Le misonéisme est-il soluble dans une bonne gestion de projet ?

09/11/2015, publié par Géraldine Jardin
misonéisme

De la même manière que « Tout corps plongé dans l’eau subit une poussée égale au poids du volume d’eau déplacé », tout projet de changement, y compris lorsqu’il ne semble présenter que des avantages, déclenche un mécanisme de résistance chez ceux qui le reçoivent, souvent proportionnel à l’importance de celui-ci.
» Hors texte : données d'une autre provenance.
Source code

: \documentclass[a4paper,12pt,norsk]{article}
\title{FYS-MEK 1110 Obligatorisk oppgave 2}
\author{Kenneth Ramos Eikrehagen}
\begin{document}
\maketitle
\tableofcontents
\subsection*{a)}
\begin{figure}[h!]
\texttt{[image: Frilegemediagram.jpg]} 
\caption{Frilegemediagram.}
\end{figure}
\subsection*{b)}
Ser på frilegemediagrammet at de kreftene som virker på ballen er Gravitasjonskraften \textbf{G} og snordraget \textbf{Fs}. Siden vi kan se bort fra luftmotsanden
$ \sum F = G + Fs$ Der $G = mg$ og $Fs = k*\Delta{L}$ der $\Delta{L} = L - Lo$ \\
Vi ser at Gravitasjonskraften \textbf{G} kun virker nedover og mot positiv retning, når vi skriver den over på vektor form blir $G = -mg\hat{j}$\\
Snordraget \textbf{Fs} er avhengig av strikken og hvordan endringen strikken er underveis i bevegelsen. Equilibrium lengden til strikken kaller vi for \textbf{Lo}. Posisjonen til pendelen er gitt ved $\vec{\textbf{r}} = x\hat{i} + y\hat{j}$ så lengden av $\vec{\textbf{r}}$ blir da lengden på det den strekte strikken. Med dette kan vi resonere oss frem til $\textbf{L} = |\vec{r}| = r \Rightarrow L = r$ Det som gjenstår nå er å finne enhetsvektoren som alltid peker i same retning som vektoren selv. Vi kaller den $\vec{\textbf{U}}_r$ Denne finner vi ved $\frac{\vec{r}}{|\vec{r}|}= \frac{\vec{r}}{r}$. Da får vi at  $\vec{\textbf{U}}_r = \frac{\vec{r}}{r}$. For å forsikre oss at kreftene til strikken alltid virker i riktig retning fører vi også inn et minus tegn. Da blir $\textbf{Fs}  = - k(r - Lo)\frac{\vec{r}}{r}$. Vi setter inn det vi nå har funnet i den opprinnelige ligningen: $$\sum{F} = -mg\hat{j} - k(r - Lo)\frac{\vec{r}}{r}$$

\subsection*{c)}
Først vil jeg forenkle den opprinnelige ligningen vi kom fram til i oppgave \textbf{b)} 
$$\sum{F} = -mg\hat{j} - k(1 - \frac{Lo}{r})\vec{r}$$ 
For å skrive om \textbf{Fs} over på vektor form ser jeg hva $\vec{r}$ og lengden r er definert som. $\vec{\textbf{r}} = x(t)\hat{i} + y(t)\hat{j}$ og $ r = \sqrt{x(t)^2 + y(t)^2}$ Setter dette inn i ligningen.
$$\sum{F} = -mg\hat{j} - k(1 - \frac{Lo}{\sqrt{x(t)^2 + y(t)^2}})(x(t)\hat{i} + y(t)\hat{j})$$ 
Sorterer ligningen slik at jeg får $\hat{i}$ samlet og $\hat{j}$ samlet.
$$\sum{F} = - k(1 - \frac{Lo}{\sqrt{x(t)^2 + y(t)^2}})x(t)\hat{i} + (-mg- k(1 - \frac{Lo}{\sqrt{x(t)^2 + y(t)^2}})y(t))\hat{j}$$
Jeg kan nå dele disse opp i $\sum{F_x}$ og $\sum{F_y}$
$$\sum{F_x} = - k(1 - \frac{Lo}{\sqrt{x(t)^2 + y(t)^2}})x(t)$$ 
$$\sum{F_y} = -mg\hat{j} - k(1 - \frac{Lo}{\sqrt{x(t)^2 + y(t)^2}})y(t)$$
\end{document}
Misonéisme, l’autre nom de la résistance au changement

Le misonéisme, c’est le nom de cette résistance au changement, caractérise l’ensemble des attitudes et comportements que peuvent adopter un ou plusieurs individus face à une situation de changement qu’ils n’approuvent pas, voire qu’ils vivent mal. On parle ici d’un spectre assez large d’expressions, allant de l’inertie mutique à l’action d’opposition franche (voire brutale), l’une comme l’autre pouvant fortement pénaliser la réalisation d’un projet, surtout s’il y a contamination progressive de toute l’équipe.

Dans la majorité des cas, l’apparition des symptômes de misonéisme, qui suit de près l’annonce du changement, est plutôt flagrante  Et c’est au final une bonne chose car cela permet d’identifier les facteurs et niveaux d’inquiétude de chacun. Car c’est bien d’inquiétude dont il s’agit, le changement ayant pour effet de déstabiliser les collaborateurs en annonçant une modification de leur cadre de référence, et de brouiller la vision qu’ils avaient de leur futur à court et moyen termes – ce qui est plutôt stressant, il faut bien l’admettre.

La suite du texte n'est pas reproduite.